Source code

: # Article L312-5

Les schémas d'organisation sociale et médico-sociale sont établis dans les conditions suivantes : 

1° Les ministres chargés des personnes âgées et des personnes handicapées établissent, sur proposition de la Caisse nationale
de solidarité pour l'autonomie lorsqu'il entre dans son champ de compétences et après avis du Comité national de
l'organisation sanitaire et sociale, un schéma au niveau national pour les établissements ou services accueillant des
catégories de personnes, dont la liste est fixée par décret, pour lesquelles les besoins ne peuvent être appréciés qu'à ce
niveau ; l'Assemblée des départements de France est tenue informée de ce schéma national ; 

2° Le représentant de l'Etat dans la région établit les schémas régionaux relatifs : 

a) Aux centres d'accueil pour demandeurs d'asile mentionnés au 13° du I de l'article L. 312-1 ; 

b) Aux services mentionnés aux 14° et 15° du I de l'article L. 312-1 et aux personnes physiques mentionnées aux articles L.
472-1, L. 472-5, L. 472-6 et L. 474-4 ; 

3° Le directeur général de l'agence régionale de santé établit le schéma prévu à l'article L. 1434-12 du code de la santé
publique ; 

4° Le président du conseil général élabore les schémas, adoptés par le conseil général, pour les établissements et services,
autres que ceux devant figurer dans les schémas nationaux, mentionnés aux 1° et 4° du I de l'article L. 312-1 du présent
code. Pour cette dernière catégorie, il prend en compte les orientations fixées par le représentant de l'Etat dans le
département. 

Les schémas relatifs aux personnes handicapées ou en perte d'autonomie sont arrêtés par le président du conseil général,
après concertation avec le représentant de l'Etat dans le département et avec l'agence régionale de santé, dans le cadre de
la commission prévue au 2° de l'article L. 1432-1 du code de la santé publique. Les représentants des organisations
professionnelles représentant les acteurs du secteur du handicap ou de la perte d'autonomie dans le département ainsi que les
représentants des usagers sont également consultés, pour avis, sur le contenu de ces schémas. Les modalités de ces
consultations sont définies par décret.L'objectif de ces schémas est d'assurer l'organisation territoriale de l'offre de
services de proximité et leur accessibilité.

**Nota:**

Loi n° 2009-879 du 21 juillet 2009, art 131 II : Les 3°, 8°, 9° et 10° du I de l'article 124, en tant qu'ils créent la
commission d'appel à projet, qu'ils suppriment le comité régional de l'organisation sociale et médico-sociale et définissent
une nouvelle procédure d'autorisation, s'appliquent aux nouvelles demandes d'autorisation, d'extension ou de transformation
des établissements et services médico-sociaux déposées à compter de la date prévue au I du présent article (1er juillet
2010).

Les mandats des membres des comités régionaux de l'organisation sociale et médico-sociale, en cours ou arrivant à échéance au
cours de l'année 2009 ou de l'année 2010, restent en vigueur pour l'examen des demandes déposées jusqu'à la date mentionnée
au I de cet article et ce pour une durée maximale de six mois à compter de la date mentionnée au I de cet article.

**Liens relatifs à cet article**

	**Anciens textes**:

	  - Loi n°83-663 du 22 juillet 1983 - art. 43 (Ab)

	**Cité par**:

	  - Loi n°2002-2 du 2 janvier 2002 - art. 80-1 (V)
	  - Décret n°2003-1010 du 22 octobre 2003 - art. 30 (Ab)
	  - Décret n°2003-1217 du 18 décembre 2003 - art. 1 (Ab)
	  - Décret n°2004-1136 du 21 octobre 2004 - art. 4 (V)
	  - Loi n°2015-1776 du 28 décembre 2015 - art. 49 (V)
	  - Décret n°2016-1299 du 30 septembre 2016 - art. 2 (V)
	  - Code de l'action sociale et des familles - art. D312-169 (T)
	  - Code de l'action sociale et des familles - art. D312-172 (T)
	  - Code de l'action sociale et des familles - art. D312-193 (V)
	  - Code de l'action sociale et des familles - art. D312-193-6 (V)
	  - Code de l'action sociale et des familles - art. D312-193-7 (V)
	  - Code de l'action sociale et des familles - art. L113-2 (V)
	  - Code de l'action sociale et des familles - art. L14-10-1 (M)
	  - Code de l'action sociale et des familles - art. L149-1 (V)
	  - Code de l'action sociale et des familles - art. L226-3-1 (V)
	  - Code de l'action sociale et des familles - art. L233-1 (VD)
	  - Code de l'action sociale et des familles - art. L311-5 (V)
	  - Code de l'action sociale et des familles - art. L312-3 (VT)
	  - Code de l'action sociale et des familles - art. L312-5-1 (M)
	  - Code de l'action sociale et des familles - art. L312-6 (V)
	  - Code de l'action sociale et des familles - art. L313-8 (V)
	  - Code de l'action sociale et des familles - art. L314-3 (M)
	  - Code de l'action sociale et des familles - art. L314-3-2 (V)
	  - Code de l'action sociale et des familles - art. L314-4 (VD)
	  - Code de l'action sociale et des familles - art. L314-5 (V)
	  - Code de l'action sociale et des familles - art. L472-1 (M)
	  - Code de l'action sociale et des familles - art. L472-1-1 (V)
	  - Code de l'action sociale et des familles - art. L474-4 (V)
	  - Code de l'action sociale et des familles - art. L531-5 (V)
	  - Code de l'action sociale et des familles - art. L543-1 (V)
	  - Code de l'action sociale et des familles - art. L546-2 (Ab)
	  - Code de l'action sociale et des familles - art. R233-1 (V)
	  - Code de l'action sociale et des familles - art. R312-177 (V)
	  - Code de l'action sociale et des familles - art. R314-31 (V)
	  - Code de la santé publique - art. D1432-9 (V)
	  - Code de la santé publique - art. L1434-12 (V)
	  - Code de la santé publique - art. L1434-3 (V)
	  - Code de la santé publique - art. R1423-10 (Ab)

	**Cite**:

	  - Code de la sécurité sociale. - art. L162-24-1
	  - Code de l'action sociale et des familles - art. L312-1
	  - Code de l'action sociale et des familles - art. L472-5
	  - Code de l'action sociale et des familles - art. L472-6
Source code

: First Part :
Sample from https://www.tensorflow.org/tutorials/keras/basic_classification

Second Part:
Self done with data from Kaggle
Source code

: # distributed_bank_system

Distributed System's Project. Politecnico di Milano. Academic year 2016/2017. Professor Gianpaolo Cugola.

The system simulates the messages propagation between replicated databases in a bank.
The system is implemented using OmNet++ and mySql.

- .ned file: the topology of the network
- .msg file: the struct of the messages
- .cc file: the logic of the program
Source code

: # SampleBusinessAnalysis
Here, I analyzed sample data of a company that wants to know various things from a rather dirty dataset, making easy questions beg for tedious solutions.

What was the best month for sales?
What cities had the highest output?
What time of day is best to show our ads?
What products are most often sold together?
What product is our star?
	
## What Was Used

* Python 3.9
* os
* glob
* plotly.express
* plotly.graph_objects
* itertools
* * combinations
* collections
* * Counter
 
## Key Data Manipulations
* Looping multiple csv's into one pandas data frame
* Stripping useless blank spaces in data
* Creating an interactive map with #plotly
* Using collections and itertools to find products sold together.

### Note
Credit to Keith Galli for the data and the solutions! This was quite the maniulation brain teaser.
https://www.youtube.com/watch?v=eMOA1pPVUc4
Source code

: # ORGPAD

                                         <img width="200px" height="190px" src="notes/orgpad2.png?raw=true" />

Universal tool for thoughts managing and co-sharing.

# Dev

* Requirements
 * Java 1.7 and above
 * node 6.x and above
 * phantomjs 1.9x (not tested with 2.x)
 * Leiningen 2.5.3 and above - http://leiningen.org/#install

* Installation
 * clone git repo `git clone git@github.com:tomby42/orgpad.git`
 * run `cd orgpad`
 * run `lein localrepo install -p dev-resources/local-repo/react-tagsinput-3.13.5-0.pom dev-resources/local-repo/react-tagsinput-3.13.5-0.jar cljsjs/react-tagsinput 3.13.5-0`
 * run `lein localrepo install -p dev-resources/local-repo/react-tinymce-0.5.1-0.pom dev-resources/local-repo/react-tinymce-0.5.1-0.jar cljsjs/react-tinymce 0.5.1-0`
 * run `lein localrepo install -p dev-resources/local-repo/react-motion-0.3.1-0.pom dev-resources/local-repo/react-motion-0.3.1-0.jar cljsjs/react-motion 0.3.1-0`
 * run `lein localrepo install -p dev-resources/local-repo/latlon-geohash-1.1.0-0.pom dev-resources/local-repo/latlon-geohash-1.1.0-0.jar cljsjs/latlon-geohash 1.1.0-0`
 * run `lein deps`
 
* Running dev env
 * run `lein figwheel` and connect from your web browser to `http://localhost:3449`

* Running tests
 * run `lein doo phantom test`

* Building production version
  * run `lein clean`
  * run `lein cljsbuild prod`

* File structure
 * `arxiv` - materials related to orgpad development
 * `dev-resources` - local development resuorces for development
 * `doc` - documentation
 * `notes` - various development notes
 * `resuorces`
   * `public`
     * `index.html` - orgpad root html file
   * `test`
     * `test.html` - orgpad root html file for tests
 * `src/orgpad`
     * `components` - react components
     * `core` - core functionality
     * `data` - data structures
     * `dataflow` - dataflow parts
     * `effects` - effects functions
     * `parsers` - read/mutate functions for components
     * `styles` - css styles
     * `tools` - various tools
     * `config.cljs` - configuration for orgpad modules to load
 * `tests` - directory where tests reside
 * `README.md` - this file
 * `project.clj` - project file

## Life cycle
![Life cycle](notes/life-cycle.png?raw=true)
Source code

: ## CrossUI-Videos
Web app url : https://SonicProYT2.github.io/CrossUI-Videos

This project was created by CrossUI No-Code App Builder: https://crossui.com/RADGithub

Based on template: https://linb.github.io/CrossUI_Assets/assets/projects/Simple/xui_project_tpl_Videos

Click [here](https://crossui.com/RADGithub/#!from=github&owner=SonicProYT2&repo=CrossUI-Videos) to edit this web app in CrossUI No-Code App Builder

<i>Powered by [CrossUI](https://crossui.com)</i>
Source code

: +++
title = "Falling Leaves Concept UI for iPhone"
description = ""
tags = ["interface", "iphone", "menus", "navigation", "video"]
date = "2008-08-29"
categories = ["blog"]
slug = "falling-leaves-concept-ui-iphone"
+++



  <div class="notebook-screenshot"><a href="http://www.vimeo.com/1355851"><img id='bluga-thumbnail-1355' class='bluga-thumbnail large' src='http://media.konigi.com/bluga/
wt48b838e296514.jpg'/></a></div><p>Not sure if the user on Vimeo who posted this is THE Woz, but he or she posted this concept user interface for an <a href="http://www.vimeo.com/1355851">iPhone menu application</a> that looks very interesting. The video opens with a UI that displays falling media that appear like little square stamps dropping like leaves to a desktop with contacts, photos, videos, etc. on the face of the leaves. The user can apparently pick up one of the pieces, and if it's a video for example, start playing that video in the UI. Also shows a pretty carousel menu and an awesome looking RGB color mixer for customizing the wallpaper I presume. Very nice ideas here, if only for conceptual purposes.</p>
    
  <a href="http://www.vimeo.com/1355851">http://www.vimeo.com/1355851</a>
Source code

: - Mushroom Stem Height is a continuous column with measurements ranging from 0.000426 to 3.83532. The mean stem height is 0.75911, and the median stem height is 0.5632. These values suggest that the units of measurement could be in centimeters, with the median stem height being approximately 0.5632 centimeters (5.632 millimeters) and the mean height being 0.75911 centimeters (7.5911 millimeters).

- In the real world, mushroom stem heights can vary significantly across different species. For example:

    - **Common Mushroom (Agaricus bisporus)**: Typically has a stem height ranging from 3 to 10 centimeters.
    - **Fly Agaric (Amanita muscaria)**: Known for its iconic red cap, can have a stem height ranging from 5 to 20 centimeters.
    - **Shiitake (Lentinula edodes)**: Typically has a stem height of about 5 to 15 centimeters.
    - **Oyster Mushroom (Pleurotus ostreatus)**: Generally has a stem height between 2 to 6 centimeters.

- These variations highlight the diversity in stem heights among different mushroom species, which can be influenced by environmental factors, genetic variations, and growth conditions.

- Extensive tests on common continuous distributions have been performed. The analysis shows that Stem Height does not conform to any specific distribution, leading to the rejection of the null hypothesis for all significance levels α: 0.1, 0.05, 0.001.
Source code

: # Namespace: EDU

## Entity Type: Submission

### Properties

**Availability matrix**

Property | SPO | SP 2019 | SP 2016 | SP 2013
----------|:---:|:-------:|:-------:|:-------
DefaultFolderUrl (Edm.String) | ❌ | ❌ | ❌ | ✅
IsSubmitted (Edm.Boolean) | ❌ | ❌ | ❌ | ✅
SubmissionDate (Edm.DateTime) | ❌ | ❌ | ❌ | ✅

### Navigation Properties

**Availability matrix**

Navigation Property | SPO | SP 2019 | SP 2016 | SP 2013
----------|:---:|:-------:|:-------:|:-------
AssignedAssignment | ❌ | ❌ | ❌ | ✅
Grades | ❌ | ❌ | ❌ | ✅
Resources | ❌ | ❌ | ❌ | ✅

## TASK TO COMPLETE:
Across the entries above, find the lines with the string "Typically" and copy them.

## TASK ANSWER:
    - **Common Mushroom (Agaricus bisporus)**: Typically has a stem height ranging from 3 to 10 centimeters.
    - **Shiitake (Lentinula edodes)**: Typically has a stem height of about 5 to 15 centimeters.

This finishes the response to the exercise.